Purpose of the Study:

  • To develop and validate a multi-indicator scale for measuring structural racism at the U.S. county level.
  • To evaluate the association between this county structural racism scale and individual body mass index (BMI).
  • To explore the interaction between structural racism, race, and BMI.

Main Methods:

  • A 7-indicator confirmatory factor model was used to estimate county structural racism, incorporating data on education, housing, employment, criminal justice, and healthcare.
  • Behavioral Risk Factor Surveillance System data (2011-2012) from 324,572 U.S. adults were analyzed using a mixed-effects model.
  • Individual BMI was regressed on county structural racism, controlling for various county-level characteristics and demographic factors.

Main Results:

  • The 7-indicator model demonstrated acceptable fit, confirming structural racism as a measurable latent construct at the county level.
  • County structural racism was significantly associated with BMI, showing a differential impact based on race.
  • A qualitative interaction was observed: structural racism was linked to lower BMI in white individuals and higher BMI in Black individuals.
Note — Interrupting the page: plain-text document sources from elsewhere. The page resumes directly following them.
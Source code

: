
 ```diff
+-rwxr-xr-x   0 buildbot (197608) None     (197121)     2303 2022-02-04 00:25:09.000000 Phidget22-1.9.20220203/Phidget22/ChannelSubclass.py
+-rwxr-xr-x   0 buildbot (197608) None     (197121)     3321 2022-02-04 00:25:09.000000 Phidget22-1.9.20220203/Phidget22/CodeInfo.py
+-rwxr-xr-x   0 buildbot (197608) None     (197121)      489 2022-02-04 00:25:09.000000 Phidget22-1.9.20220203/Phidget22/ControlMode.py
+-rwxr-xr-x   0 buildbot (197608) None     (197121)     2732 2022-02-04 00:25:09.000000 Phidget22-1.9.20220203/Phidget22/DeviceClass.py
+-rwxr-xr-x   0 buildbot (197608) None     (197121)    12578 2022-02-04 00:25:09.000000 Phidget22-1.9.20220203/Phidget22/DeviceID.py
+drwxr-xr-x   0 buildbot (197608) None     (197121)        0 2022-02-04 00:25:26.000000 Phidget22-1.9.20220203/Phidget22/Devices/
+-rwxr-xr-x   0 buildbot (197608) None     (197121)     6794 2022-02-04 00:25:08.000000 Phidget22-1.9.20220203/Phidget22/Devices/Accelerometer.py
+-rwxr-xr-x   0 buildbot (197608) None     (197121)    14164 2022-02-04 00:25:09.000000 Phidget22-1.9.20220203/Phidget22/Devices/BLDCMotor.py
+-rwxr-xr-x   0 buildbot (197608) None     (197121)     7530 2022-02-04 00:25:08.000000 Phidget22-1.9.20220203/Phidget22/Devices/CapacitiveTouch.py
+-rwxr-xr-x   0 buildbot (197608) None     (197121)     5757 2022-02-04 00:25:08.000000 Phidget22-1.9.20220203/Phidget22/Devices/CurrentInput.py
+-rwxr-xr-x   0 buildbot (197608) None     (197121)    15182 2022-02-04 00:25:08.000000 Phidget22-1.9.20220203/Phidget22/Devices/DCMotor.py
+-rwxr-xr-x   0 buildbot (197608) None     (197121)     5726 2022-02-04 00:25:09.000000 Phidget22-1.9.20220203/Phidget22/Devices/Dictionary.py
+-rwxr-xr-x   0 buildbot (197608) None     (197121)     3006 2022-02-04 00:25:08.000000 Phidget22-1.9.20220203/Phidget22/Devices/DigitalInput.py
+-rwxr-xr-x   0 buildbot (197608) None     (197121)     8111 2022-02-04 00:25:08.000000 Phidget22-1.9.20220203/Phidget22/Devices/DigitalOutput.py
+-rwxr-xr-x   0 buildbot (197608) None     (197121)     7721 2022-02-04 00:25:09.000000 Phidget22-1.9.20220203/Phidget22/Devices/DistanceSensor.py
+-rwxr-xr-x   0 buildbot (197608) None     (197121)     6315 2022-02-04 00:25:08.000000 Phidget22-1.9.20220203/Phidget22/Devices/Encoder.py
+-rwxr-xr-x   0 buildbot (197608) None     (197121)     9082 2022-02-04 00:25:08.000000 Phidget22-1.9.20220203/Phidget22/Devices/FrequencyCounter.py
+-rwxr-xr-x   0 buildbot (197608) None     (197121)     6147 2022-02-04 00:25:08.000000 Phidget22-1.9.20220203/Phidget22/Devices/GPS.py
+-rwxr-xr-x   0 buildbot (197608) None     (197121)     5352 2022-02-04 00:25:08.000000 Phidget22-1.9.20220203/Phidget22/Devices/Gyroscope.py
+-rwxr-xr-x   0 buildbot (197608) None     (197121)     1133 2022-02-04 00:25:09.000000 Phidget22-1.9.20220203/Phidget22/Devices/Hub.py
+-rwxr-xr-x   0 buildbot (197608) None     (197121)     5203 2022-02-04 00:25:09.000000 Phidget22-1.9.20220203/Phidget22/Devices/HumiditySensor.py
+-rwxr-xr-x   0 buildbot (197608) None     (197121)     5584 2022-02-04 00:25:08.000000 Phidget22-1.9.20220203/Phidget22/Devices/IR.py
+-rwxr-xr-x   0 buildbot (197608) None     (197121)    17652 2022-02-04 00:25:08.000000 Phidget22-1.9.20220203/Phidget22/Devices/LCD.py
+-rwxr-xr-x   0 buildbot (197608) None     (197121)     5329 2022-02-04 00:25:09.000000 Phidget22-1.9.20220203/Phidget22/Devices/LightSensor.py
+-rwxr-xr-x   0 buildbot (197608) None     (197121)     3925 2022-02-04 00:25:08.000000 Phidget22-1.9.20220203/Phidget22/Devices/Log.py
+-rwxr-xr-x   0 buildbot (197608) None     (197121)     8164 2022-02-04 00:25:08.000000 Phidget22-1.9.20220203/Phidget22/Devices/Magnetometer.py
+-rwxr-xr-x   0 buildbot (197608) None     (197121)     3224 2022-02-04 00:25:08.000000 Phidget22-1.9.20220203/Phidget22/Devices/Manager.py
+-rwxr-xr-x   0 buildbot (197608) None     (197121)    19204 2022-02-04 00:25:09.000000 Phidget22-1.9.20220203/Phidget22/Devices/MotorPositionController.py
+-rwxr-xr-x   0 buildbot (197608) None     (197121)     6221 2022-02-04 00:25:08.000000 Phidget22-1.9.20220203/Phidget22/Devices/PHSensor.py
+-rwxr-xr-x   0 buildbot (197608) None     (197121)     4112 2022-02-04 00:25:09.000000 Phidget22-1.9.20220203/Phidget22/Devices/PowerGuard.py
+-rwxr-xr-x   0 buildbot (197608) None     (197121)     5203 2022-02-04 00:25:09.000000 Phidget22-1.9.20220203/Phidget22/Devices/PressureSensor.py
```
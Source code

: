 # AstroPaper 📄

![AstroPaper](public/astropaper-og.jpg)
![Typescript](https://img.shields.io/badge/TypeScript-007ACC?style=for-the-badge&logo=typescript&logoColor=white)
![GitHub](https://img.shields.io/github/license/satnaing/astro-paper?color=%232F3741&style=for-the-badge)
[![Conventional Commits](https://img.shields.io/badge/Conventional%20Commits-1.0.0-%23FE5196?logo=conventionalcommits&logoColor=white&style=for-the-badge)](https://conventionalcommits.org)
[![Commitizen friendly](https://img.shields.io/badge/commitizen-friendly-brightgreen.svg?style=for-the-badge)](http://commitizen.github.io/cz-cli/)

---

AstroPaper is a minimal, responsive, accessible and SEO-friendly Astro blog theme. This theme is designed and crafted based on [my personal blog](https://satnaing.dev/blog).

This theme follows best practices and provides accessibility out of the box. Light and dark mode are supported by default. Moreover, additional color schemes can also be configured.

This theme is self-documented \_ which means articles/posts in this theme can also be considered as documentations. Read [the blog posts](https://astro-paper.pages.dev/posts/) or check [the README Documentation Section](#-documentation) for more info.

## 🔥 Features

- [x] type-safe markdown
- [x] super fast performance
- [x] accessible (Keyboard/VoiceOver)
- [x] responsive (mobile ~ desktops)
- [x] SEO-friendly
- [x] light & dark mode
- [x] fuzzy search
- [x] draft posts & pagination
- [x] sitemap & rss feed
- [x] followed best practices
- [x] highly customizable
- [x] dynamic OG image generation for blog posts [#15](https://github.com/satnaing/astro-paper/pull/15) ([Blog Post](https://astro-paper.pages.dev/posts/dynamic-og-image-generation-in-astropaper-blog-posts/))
Further analysis indicated larger BMI increases among Black men compared to Black women in areas with high structural racism.

Conclusions:

  • The developed multi-indicator scale provides a valid and conceptually sound method for measuring county structural racism using publicly available data.
  • The findings confirm the association between structural racism and BMI disparities, underscoring its role in health inequities.
  • Further research is warranted to investigate whether interventions targeting structural racism can effectively reduce BMI among Black populations.